*** Block opens ***

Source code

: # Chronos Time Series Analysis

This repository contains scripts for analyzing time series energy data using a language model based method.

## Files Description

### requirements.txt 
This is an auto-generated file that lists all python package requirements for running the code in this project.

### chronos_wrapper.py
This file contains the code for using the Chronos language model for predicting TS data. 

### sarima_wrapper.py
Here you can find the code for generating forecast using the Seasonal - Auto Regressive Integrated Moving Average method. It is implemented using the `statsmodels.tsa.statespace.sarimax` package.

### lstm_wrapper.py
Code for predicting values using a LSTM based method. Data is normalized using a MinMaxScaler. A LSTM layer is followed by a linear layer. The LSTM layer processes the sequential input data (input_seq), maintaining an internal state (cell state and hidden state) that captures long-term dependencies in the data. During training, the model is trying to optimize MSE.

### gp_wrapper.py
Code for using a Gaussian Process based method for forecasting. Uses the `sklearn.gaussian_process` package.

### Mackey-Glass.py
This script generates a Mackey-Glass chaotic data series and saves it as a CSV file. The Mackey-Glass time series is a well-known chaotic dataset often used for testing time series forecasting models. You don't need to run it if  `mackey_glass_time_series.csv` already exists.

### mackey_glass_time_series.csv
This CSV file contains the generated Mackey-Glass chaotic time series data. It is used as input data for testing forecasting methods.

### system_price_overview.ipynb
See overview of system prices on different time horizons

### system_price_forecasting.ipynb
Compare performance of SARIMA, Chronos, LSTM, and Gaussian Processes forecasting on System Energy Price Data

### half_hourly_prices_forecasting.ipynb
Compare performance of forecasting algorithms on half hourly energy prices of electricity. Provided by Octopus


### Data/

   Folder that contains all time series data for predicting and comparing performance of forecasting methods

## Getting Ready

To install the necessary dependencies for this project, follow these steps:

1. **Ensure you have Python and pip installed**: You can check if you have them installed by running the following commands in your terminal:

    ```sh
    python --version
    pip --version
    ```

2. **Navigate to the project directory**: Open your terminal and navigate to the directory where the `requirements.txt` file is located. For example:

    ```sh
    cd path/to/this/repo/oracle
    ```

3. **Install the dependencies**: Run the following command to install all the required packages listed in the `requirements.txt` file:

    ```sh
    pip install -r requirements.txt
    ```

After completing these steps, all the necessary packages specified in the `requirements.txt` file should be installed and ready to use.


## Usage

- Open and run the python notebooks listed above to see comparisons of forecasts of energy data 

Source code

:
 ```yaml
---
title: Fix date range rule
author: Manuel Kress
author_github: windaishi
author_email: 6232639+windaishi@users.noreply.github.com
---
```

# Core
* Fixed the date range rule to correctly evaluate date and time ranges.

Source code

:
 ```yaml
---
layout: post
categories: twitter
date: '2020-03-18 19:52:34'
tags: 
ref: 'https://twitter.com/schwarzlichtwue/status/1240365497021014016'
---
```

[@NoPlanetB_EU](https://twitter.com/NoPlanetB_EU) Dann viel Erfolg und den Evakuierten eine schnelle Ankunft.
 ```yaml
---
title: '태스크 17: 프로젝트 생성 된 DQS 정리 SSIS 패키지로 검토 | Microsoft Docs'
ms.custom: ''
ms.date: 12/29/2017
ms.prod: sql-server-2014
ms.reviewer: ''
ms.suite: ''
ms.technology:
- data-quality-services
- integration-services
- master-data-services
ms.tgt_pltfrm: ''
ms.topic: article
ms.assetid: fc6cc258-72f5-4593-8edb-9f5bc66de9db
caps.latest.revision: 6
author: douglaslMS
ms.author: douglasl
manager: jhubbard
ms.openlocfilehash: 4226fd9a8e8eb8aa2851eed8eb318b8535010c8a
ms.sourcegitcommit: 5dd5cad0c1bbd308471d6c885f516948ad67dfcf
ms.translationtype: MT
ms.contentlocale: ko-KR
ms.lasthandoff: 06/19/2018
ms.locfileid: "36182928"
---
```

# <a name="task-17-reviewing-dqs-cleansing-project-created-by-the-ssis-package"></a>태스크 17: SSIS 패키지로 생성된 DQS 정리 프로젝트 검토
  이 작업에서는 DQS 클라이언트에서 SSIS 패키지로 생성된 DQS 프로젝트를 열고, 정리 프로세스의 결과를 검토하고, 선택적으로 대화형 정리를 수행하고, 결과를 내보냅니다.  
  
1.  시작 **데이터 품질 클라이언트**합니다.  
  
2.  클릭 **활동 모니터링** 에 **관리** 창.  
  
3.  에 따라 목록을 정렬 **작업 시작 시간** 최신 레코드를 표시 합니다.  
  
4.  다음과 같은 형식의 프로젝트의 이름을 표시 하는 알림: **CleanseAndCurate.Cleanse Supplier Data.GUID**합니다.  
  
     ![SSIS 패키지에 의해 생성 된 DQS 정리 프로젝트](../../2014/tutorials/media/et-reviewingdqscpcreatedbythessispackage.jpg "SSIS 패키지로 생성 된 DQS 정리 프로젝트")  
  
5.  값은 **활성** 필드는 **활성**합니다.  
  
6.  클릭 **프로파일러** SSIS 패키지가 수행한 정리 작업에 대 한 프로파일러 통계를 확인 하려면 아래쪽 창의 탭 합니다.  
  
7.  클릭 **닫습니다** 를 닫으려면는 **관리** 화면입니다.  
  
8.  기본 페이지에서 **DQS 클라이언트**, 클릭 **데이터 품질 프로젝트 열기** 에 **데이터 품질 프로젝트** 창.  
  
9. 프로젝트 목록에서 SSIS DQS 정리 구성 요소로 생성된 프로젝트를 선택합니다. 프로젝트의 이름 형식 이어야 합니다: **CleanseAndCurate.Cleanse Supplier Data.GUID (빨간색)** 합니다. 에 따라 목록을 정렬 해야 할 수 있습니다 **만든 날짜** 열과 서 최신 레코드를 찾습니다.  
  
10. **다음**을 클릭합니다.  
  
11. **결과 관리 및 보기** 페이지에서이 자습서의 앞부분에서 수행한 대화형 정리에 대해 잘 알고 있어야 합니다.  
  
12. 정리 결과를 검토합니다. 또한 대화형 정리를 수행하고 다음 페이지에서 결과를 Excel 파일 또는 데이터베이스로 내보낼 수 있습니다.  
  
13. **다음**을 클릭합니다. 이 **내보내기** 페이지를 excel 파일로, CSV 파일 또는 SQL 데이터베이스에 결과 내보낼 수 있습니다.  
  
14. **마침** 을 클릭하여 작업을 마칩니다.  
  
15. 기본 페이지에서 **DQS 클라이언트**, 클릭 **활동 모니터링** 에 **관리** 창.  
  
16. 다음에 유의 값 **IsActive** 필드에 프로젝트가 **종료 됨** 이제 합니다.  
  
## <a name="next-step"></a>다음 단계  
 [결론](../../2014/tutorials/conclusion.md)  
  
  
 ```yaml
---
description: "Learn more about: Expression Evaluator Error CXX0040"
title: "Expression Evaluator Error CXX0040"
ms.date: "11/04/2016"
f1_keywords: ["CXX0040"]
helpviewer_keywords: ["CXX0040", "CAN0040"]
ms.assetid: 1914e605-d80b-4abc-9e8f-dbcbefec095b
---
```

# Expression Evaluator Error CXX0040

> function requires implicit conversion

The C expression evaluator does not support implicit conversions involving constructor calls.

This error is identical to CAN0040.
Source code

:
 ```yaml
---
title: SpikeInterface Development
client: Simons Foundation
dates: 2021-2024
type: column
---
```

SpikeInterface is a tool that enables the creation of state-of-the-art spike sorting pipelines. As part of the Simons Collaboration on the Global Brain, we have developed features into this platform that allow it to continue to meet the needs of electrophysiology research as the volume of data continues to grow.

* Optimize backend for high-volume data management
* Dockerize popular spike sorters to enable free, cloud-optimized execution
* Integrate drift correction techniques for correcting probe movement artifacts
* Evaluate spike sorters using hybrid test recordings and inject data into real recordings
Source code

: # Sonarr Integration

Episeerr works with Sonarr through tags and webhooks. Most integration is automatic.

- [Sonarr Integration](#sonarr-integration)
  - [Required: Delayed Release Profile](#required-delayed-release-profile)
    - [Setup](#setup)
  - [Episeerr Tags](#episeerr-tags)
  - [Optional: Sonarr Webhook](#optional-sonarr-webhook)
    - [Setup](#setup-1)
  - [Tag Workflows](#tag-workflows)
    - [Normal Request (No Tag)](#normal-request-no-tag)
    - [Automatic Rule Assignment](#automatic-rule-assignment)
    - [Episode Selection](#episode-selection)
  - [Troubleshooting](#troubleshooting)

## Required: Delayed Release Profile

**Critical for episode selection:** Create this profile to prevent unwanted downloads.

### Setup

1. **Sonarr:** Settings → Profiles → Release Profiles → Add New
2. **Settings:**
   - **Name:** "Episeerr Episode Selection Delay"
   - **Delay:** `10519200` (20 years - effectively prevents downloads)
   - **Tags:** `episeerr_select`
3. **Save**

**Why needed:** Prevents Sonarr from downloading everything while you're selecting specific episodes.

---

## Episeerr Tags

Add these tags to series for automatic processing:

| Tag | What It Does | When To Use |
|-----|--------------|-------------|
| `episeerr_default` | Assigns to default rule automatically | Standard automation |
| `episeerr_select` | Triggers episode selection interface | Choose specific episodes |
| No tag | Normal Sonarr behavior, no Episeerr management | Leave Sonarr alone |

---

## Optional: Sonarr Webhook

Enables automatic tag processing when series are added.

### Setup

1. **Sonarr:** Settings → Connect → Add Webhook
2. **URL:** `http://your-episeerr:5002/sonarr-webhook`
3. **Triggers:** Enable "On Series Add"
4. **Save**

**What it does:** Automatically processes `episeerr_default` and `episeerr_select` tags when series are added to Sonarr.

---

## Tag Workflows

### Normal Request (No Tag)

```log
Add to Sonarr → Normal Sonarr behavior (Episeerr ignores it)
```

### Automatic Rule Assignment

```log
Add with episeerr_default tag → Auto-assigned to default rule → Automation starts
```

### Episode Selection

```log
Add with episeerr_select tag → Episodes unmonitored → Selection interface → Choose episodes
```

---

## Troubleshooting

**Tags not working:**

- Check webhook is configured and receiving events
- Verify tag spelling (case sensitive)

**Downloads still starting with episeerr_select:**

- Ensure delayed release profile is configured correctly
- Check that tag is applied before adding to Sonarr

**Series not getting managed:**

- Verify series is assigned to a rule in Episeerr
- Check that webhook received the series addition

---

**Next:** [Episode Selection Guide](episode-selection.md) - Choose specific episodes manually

*** Block closes ***

* Exercise directions *
From the records above, return each line that has the string "installed".

* Your response *
1. **Ensure you have Python and pip installed**: You can check if you have them installed by running the following commands in your terminal:
After completing these steps, all the necessary packages specified in the `requirements.txt` file should be installed and ready to use.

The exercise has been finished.